Rubbing my blister-sore feet, I said, “It’s only £2, my feet hurt, and I’m starving! We’re parking here.”
This was the first of many arguments between my future husband and myself. Part a clash of cultures and part the result of wildly different attitudes towards money, my materialistic 80’s southern California-influenced upbringing clashed with his Ebenezer Scrooge, spend as little as possible pride. Although he was born 26 years after the end of WWII in England, the rationing mentality was still alive and well in his childhood home.
What Is A Money Mindset?
Your money mindset is the feelings and thoughts you subconsciously develop towards money from your life experiences.

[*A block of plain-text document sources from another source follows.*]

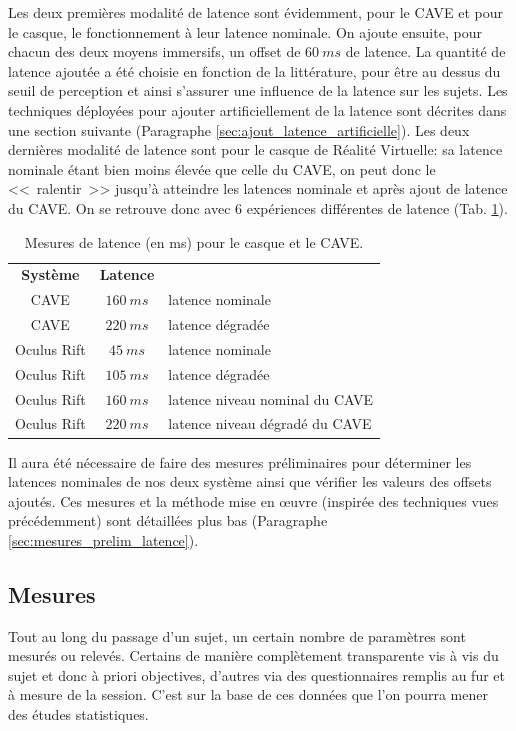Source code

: 	\par Les deux premières modalité de latence sont évidemment, pour le CAVE et pour le casque, le fonctionnement à leur latence nominale. On ajoute ensuite, pour chacun des deux moyens immersifs, un offset de $60~ms$ de latence. La quantité de latence ajoutée a été choisie en fonction de la littérature, pour être au dessus du seuil de perception et ainsi s'assurer une influence de la latence sur les sujets. Les techniques déployées pour ajouter artificiellement de la latence sont décrites dans une section suivante (Paragraphe \ref{sec:ajout_latence_artificielle}). Les deux dernières modalité de latence sont pour le casque de Réalité Virtuelle: sa latence nominale étant bien moins élevée que celle du CAVE, on peut donc le <<~ralentir~>> jusqu'à atteindre les latences nominale et après ajout de latence du CAVE. On se retrouve donc avec 6 expériences différentes de latence (Tab. \ref{tab:latence_casque_cave_expe}).
	
	\begin{table}[h]	
		\centering
		\caption{Mesures de latence (en ms) pour le casque et le CAVE.}
		\label{tab:latence_casque_cave_expe}
		\begin{tabular}{c|c|l}
			\textbf{Système} & \textbf{Latence}\\
			CAVE & $160~ms$ & latence nominale\\
			CAVE & $220~ms$ & latence dégradée\\
			Oculus Rift & $45~ms$ & latence nominale\\
			Oculus Rift & $105~ms$ & latence dégradée\\
			Oculus Rift & $160~ms$ & latence niveau nominal du CAVE\\
			Oculus Rift & $220~ms$ & latence niveau dégradé du CAVE\\
		\end{tabular}
	\end{table}
	
	\par Il aura été nécessaire de faire des mesures préliminaires pour déterminer les latences nominales de nos deux système ainsi que vérifier les valeurs des offsets ajoutés. Ces mesures et la méthode mise en œuvre (inspirée des techniques vues précédemment) sont détaillées plus bas (Paragraphe \ref{sec:mesures_prelim_latence}).
	
	\subsection{Mesures}
	\par Tout au long du passage d'un sujet, un certain nombre de paramètres sont mesurés ou relevés. Certains de manière complètement transparente vis à vis du sujet et donc à priori objectives, d'autres via des questionnaires remplis au fur et à mesure de la session. C'est sur la base de ces données que l'on pourra mener des études statistiques.
	
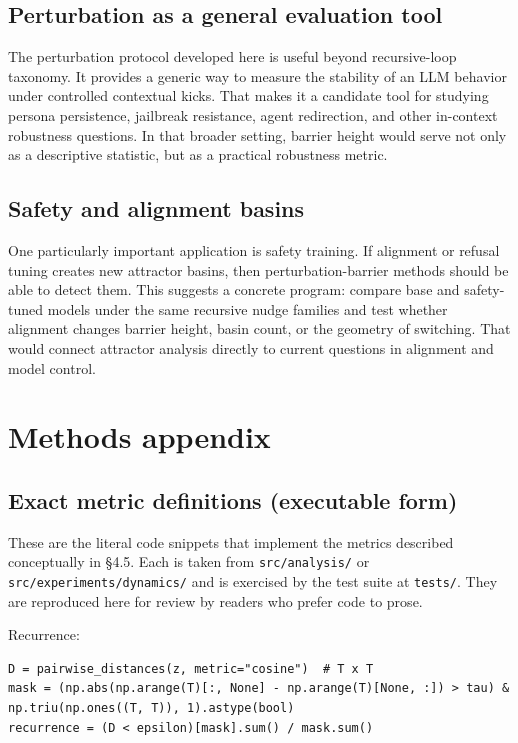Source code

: \documentclass{article}
\theoremstyle{plain}
\theoremstyle{definition}
\begin{document}
\subsection{Perturbation as a general evaluation tool}

The perturbation protocol developed here is useful beyond
recursive-loop taxonomy. It provides a generic way to measure the
stability of an LLM behavior under controlled contextual kicks. That
makes it a candidate tool for studying persona persistence, jailbreak
resistance, agent redirection, and other in-context robustness
questions. In that broader setting, barrier height would serve not
only as a descriptive statistic, but as a practical robustness
metric.

\subsection{Safety and alignment basins}

One particularly important application is safety training. If
alignment or refusal tuning creates new attractor basins, then
perturbation-barrier methods should be able to detect them. This
suggests a concrete program: compare base and safety-tuned models
under the same recursive nudge families and test whether alignment
changes barrier height, basin count, or the geometry of switching.
That would connect attractor analysis directly to current questions
in alignment and model control.


\section{Methods appendix}

\subsection{Exact metric definitions (executable form)}

These are the literal code snippets that implement the metrics
described conceptually in §4.5. Each is taken from \texttt{src/analysis/}
or \texttt{src/experiments/dynamics/} and is exercised by the test suite at
\texttt{tests/}. They are reproduced here for review by readers who prefer
code to prose.

Recurrence:

\begin{verbatim}
D = pairwise_distances(z, metric="cosine")  # T x T
mask = (np.abs(np.arange(T)[:, None] - np.arange(T)[None, :]) > tau) & np.triu(np.ones((T, T)), 1).astype(bool)
recurrence = (D < epsilon)[mask].sum() / mask.sum()
\end{verbatim}
\end{document}
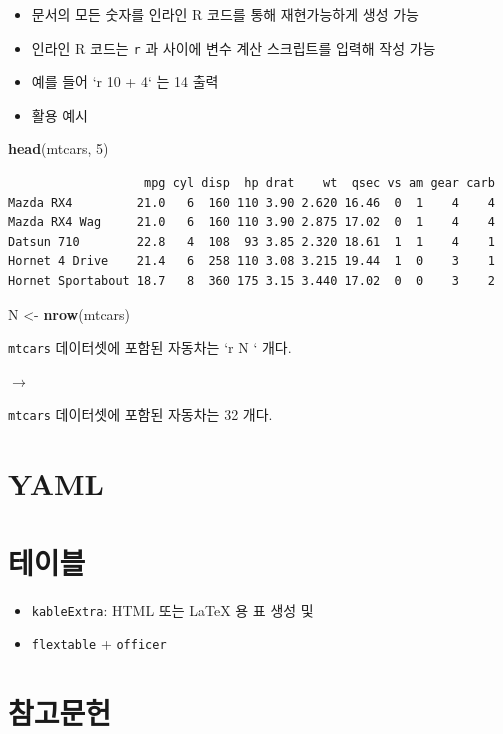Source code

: \documentclass[
  11pt,
]{krantz}
\newenvironment{Shaded}{\begin{snugshade}}{\end{snugshade}}
\newcommand{\DecValTok}[1]{\textcolor[rgb]{0.06,0.06,0.06}{#1}}
\newcommand{\KeywordTok}[1]{\textcolor[rgb]{0.27,0.27,0.27}{\textbf{#1}}}
\newcommand{\NormalTok}[1]{#1}
\newcommand{\StringTok}[1]{\textcolor[rgb]{0.5,0.5,0.5}{#1}}
\providecommand{\tightlist}{%
  \setlength{\itemsep}{0pt}\setlength{\parskip}{0pt}}
\begin{document}
\begin{itemize}
\tightlist
\item
  문서의 모든 숫자를 인라인 R 코드를 통해 재현가능하게 생성 가능
\item
  인라인 R 코드는 \texttt{\textasciigrave{}r} 과 \texttt{\textasciigrave{}} 사이에 변수 계산 스크립트를 입력해 작성 가능
\item
  예를 들어 {`}r 10 + 4` 는 14 출력
\item
  활용 예시
\end{itemize}

\footnotesize

\begin{Shaded}
\begin{Highlighting}[]
\KeywordTok{head}\NormalTok{(mtcars, }\DecValTok{5}\NormalTok{)}
\end{Highlighting}
\end{Shaded}

\begin{verbatim}
                   mpg cyl disp  hp drat    wt  qsec vs am gear carb
Mazda RX4         21.0   6  160 110 3.90 2.620 16.46  0  1    4    4
Mazda RX4 Wag     21.0   6  160 110 3.90 2.875 17.02  0  1    4    4
Datsun 710        22.8   4  108  93 3.85 2.320 18.61  1  1    4    1
Hornet 4 Drive    21.4   6  258 110 3.08 3.215 19.44  1  0    3    1
Hornet Sportabout 18.7   8  360 175 3.15 3.440 17.02  0  0    3    2
\end{verbatim}

\begin{Shaded}
\begin{Highlighting}[]
\NormalTok{N <-}\StringTok{ }\KeywordTok{nrow}\NormalTok{(mtcars)}
\end{Highlighting}
\end{Shaded}

\normalsize

\texttt{mtcars} 데이터셋에 포함된 자동차는 {`}r N ` 개다.

\(\rightarrow\)

\texttt{mtcars} 데이터셋에 포함된 자동차는 32 개다.

\hypertarget{yaml}{%
\section{YAML}\label{yaml}}

\hypertarget{rmarkdown-table}{%
\section{테이블}\label{rmarkdown-table}}

\begin{itemize}
\tightlist
\item
  \texttt{kableExtra}: HTML 또는 LaTeX 용 표 생성 및
\item
  \texttt{flextable} + \texttt{officer}
\end{itemize}

\hypertarget{rmarkdown-reference}{%
\section{참고문헌}\label{rmarkdown-reference}}

  

\printindex
\end{document}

My husband and I grew up with different influences. When we met, our money mindsets were incompatible. My husband and his friends prided themselves on still wearing the same clothes from high school (even though we were now 30) and spending as little as possible on cups of tea and pints of beer. They rarely, if ever, ate out.
Meanwhile, in California, my friends and I regularly met up for happy hour, dinner, and dancing nights out. My friends thought nothing of slapping down $10 for valet parking. After all, they didn’t want to damage their designer heels walking across town. My husband would have had a heart attack if he knew we tipped, too.
Now, nearly 20 years later my husband and I have finally reached a detente in our money battles. He sees the value in well-made products that last instead of the cheap rubbish he used to buy and I’m less susceptible to the lure of advertising and spending money to impress others.
In marriage, we’ve slowly molded our money mindsets to fit with each other and the life we want to lead.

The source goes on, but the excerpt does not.